RECORDS PROVIDED START

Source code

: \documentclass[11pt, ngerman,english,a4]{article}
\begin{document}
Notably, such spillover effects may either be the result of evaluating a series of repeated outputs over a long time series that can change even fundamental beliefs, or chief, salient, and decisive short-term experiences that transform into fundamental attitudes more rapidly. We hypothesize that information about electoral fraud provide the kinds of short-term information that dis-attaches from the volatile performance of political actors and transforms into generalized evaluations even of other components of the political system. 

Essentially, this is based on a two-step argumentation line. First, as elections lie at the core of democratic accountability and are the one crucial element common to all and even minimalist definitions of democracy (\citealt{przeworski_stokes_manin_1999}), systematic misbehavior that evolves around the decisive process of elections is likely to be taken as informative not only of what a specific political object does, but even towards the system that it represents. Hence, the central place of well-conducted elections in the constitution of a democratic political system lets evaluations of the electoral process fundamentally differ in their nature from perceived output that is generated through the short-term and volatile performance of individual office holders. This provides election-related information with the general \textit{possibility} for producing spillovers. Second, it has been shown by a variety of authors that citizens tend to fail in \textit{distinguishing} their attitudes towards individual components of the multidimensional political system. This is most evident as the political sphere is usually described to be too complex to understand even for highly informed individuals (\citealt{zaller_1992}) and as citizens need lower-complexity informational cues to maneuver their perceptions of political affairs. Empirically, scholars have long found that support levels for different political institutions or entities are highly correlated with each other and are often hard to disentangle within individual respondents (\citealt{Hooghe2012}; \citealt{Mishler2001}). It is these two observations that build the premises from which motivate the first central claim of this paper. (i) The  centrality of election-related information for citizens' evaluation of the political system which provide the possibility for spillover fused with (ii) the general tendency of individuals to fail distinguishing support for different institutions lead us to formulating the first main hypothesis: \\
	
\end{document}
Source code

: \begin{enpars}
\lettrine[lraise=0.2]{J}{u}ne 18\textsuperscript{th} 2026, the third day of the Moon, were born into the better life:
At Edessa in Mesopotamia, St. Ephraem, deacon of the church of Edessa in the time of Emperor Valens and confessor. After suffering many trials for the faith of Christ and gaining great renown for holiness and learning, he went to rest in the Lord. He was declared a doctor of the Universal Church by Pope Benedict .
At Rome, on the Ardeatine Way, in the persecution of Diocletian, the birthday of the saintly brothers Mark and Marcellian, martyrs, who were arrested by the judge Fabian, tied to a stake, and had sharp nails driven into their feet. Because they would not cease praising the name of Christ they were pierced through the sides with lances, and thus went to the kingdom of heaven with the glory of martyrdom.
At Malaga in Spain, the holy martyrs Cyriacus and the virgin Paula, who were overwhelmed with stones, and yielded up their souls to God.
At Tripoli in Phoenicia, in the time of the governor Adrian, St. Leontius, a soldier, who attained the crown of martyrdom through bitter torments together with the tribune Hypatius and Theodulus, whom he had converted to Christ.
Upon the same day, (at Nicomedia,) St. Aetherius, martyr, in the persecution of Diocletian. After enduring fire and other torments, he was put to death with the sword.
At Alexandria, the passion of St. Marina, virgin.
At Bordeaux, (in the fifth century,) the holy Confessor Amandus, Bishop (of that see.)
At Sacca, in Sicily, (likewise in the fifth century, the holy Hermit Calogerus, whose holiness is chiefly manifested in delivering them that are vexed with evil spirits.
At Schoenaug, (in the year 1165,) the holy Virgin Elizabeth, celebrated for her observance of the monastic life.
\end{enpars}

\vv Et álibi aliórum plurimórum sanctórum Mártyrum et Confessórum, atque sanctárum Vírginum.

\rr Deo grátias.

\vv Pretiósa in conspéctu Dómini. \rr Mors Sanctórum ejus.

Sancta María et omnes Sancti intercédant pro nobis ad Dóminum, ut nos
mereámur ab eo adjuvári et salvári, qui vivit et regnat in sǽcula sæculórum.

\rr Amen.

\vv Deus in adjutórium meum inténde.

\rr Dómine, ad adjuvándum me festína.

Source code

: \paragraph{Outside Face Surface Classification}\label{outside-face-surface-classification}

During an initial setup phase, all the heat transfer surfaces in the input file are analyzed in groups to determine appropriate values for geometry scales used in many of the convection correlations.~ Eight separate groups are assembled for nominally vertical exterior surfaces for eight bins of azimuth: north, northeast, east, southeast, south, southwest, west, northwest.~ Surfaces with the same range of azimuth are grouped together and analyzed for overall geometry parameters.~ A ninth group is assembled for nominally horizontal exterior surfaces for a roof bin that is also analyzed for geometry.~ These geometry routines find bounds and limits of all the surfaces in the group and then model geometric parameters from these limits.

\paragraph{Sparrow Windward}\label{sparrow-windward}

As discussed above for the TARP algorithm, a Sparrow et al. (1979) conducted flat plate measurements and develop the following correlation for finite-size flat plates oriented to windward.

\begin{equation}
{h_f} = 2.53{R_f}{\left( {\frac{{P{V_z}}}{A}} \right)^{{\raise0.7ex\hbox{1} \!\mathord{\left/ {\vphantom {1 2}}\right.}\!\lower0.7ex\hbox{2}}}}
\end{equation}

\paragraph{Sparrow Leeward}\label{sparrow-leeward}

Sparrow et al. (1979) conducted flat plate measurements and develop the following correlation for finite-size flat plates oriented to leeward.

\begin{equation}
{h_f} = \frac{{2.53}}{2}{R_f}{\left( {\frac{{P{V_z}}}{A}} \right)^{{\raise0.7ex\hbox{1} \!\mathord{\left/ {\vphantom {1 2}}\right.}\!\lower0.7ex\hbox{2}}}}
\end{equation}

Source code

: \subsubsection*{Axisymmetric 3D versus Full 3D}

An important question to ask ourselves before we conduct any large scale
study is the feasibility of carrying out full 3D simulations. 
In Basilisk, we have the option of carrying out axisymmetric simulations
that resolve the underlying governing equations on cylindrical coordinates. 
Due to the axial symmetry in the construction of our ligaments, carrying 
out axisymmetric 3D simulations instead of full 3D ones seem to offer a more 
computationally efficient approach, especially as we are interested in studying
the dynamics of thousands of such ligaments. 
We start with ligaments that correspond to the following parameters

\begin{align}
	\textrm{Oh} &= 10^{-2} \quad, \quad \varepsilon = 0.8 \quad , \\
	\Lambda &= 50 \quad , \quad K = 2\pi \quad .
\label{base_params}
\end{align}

RECORDS PROVIDED END

WHAT THIS TASK INVOLVES
Find every line in the records above that contains the word "vphantom", and copy each one.

WORKED SOLUTION
{h_f} = 2.53{R_f}{\left( {\frac{{P{V_z}}}{A}} \right)^{{\raise0.7ex\hbox{1} \!\mathord{\left/ {\vphantom {1 2}}\right.}\!\lower0.7ex\hbox{2}}}}
{h_f} = \frac{{2.53}}{2}{R_f}{\left( {\frac{{P{V_z}}}{A}} \right)^{{\raise0.7ex\hbox{1} \!\mathord{\left/ {\vphantom {1 2}}\right.}\!\lower0.7ex\hbox{2}}}}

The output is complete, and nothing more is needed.